Sebenarnya perbedaan gender tidak menjadi masalah, sepanjang tidak menimbulkan
ketidakadilan gender. Akan tetapi yang menjadi persoalan, ternyata perbedaan gender telah
melahirkan ketidakadilan baik bagi laki-laki maupun perempuan. Ketidakadilan gender
merupakan sistem dan struktur dimana baik laki-laki dan perempuan menjadi korbannya. Dan
termanifestasi dalam bentuk marjinalisasi, stereotype, subordinasi, diskriminasi dan
kekerasan.
Pada kenyataannya, dalam kehidupan sehari-hari perempuanlah yang banyak
mengalami ketidakadilan gender. Hal tersebut dikarenakan masih kentalnya budaya patriarkhi
yang berkembang di masyarakat dan didukung oleh aspek-aspek lainnya seperti agama,
budaya, tingkat pendidikan dan kesejahteraan masyarakat. Dan hal itu sudah berlangsung
selama kurun waktu yang cukup lama. Sehingga cukup sulit untuk membedakan mana yang
merupakan kodrat dan mana yang merupakan konstruksi sosial budaya di masyarakat.
Seringkali kondisi perempuan yang merupakan konstruksi sosial budaya di masyarakat
dianggap sebagai kodrat dari Tuhan. Seperti ungkapan bahwa kodrat perempuan itu di sumur,
dapur dan kasur atau lebih sering diasosiasikan dengan wilayah domestik atau rumah tangga.
Hubungan gender, perempuan dan budaya berhutang
Sebagaimana telah dituliskan diawal, berkaitan dengan persoalan hutang selalu
diidentikkan dengan perempuan. Semua itu tidak terlepas dari peran gender perempuan.
Selama ini perempuan dikonstruksikan bersifat luwes dan juga berperan di wilayah domestik.
Sementara laki-laki mempunyai peran di wilayah publik dan sekaligus sebagai kepala rumah
tangga. Sehingga urusan yang terkait dengan persoalan hutang, dianggap perempuanlah yang
paling luwes. Karena akan sangat memalukan apabila laki-laki yang harus memberi nafkah
keluarga kemudian berhutang untuk memenuhi kebutuhan tersebut. Akan tetapi berbeda
apabila seorang perempuan yang berhutang, karena dianggap sebagai suatu hal yang sudah
biasa. Dan hal ini ternyata hampir berlaku di semua tempat sehingga sudah dianggap sebagai
budaya dari masyarakat. Sebagai contoh ketika ada pertemuan kelompok perempuan di
pedesaan, ada seorang ibu yang berhutang ke kelompok karena disuruh suaminya. Suaminya
membutuhkan uang, akan tetapi malu kalau harus “nyebrak” (meminjam sementara tanpa
bunga dan dikembalikan dalam tempo singkat).

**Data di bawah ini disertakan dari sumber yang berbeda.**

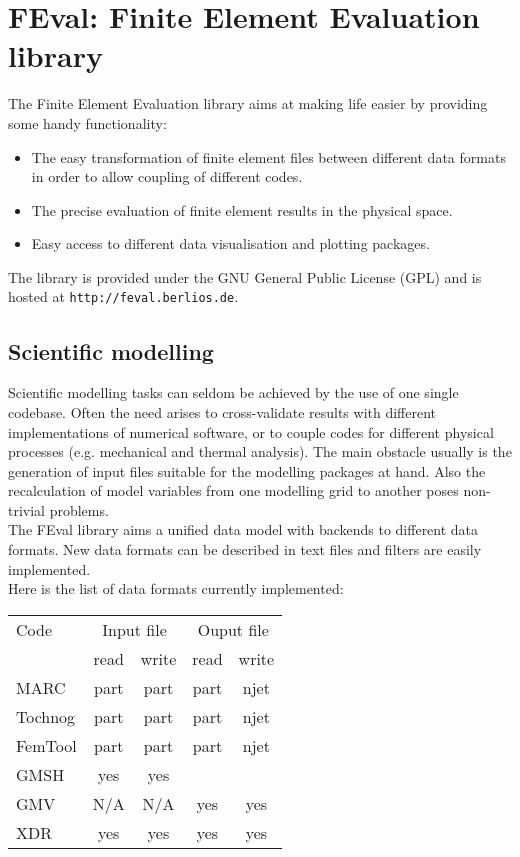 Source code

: 
\section{FEval: Finite Element Evaluation library}
\label{sec:feval:-finite-elem}

The Finite Element Evaluation library aims at making life easier by providing
some handy functionality:

\begin{itemize}
\item The easy transformation of finite element files between different data
  formats in order to allow coupling of different codes.
\item The precise evaluation of finite element results in the physical space.
\item Easy access to different data visualisation and plotting packages.
\end{itemize}

The library is provided under the GNU General Public License (GPL) and is
hosted at \texttt{http://feval.berlios.de}.

\subsection{Scientific modelling}
\label{sec:scientific-modelling}

Scientific modelling tasks can seldom be achieved by the use of one single
codebase.  Often the need arises to cross-validate results with different
implementations of numerical software, or to couple codes for different
physical processes (e.g. mechanical and thermal analysis).  The main obstacle
usually is the generation of input files suitable for the modelling packages
at hand.  Also the recalculation of model variables from one modelling grid to
another poses non-trivial problems.\\

The FEval library aims a unified data model with backends to different data
formats.  New data formats can be described in text files and filters are
easily implemented.\\

Here is the list of  data formats currently implemented:\\

\begin{tabular}{lcccc}
\hline
Code    & \multicolumn{2}{c}{Input file} & \multicolumn{2}{c}{Ouput file} \\
        & read & write                   &  read & write \\
\hline
MARC    & part & part                    &  part & njet  \\
Tochnog & part & part                    &  part & njet  \\
FemTool & part & part                    &  part & njet  \\
GMSH    & yes  & yes                     &       &       \\
GMV     & N/A  & N/A                     &  yes  & yes   \\
XDR     & yes  & yes                     &  yes  & yes   \\
\hline
\end{tabular}


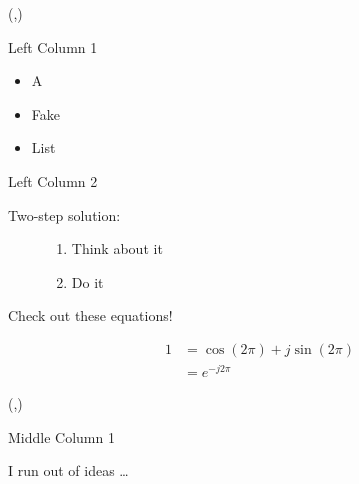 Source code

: \documentclass[final]{beamer}
\begin{document}
\begin{frame}[fragile]{}
\begin{textblock}{\lcolwidth}(\firstcolpos,\vstartCols)

\begin{paddedBlock}{Left Column 1}

\begin{itemize}
\item A
\item Fake
\item List
\end{itemize}


\end{paddedBlock}


\begin{paddedBlock}{Left Column 2}

\begin{description}
\item[Two-step solution:]\hfill
    \begin{enumerate}
    \item Think about it
    \item Do it
    \end{enumerate}
\end{description}

\vspace{1cm}

\alert{Check out these equations!}

\begin{align}
1 &= \cos(2\pi) + j\sin(2\pi) \\
  &= e^{-j2\pi}
\end{align}

\end{paddedBlock}


\end{textblock}



\begin{textblock}{\mcolwidth}(\secondcolpos,\vstartCols)

\begin{paddedBlock}{Middle Column 1}

I run out of ideas \ldots

\end{paddedBlock}


\end{textblock}
\end{frame}
\end{document}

Demikian pula di dalam kegiatan kelompok perempuan seperti PKK, dasawisma,
arisan dan lain-lain akan ada satu kegiatan simpan pinjam yang dilakukan. Hal ini sama saja
dengan berhutang, meskipun ada yang harus disimpan terlebih dahulu. Kegiatan tersebut
merupakan salah satu upaya pemberdayaan bagi perempuan terkait dengan peningkatan
ekonomi atau taraf hidup masyarakat. Pada beberapa program pemberdayaan perempuan
yang dilakukan pemerintah juga memunculkan kegiatan simpan pinjam, salah satunya yaitu
Program Nasional Pemberdayaan Masyarakat (PNPM) Perdesaan dengan Simpan Pinjam
Perempuan (SPP). Dalam draft laporan penelitian yang dilakukan oleh lembaga Penelitian
Smeru (2011), kegiatan tersebut dianggap bermanfaat untuk mengembangkan usaha
penerima, menambah kapasitas keuangan keluarga, dan juga untuk menggeser keberadaan
rentenir. Program serupa juga banyak dilakukan oleh lembaga swadaya masyarakat dalam
program pemberdayaannya.
Dalam artikelnya, Rita Setiawati mengatakan bahwa program pemberdayaan yang
dilakukan oleh pemerintah maupun lembaga swadaya masyarakat memberikan akses yang
besar kepada perempuan untuk peningkatan ekonomi. Namun di sisi lain, pemberdayaan
tersebut menjadikan perempuan manja dalam berhutang. Hal itu dikarenakan banyaknya
program dan bantuan dalam bentuk pinjaman yang diberikan kepada perempuan selama ini,
menjadikan perempuan di atas awan sementara waktu. Namun tanpa disadari ketika mereka
mengambil pinjaman tersebut, membuat mereka terlilit dan terbelit hutang. Bahkan karena itu
juga dapat menjadikan percekcokan dalam rumah tangga hingga berujung kehancuran.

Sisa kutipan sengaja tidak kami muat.